Notice anything? Notice how it begins in sorrow and ends in proclaiming trust and praise in God? The reason Mark has Jesus say those words is to convey that entire course of spirituality not to argue Jesus was surprised by his death. The emphasis is on the faithful response through suffering–on the end of hte Psalm which is totally missed if you focus on whether “Jesus said this or not?”. Further Psalm 22 is a theological precis for the entire story of the Passion and Resurrection. It is the central guiding metaphor and text for the entire Passion sequence in Mark’s Gospel. Notice how the lines about “my mouth was dry” and then stories about Jesus “thirsting”. Or “they cast lots for my clothes”. All of the mini-elements of the Passion story (e.g. the crowd mocking him) are further references to Psalm 22.
This Psalm came to be the way in which the so-called early Christians (really again Jews who thought Jesus was Messiah) understood the event of the Cross. Again this is not another God nor another form of worship/way of approaching that God except a Jewish one.

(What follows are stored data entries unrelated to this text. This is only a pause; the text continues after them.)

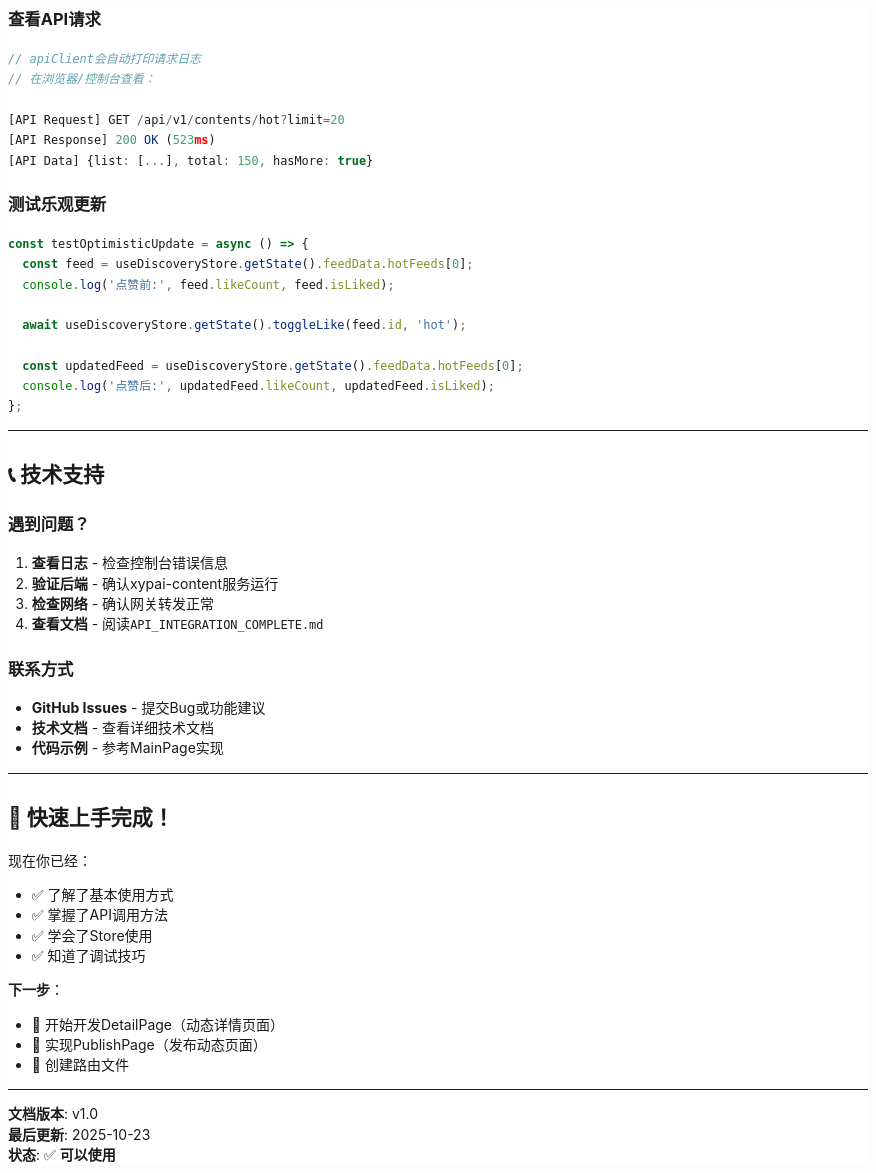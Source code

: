 ### 查看API请求

```typescript
// apiClient会自动打印请求日志
// 在浏览器/控制台查看：

[API Request] GET /api/v1/contents/hot?limit=20
[API Response] 200 OK (523ms)
[API Data] {list: [...], total: 150, hasMore: true}
```

### 测试乐观更新

```typescript
const testOptimisticUpdate = async () => {
  const feed = useDiscoveryStore.getState().feedData.hotFeeds[0];
  console.log('点赞前:', feed.likeCount, feed.isLiked);
  
  await useDiscoveryStore.getState().toggleLike(feed.id, 'hot');
  
  const updatedFeed = useDiscoveryStore.getState().feedData.hotFeeds[0];
  console.log('点赞后:', updatedFeed.likeCount, updatedFeed.isLiked);
};
```

---

## 📞 技术支持

### 遇到问题？

1. **查看日志** - 检查控制台错误信息
2. **验证后端** - 确认xypai-content服务运行
3. **检查网络** - 确认网关转发正常
4. **查看文档** - 阅读`API_INTEGRATION_COMPLETE.md`

### 联系方式

- **GitHub Issues** - 提交Bug或功能建议
- **技术文档** - 查看详细技术文档
- **代码示例** - 参考MainPage实现

---

## 🎉 快速上手完成！

现在你已经：
- ✅ 了解了基本使用方式
- ✅ 掌握了API调用方法
- ✅ 学会了Store使用
- ✅ 知道了调试技巧

**下一步**：
- 🚀 开始开发DetailPage（动态详情页面）
- 🚀 实现PublishPage（发布动态页面）
- 🚀 创建路由文件

---

**文档版本**: v1.0  
**最后更新**: 2025-10-23  
**状态**: ✅ **可以使用**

The idea that the real issue is whether this tells us about the “real” Jesus or not is so bad it’s not even wrong as they say.
The writing we know as The Gospel of Mark–since it doesn’t actually identify itself as being written by a person named Mark…that is a later church-interpretative layer put on the text–begins:
The beginning of the good news [Gospel] of Jesus Christ (the) Son of God.
The ‘the’ is in () because there is some argument as to whether it is “The” Son of God or Jesus Christ, Son of God (or perhaps son of God?). With or without the ‘the’ and capitalized or lowercase all make huge theological difference.
Regardless, the text is very clear from the beginning that it is Good News; it is Gospel. And it is about a character named “God Saves (Jesus) The Anointed, Son of God.” This is all code for those who with eyes to see and ears to hear. It’s all giving away the story. It’s not a biography–it’s a religious confession written in the form of a story.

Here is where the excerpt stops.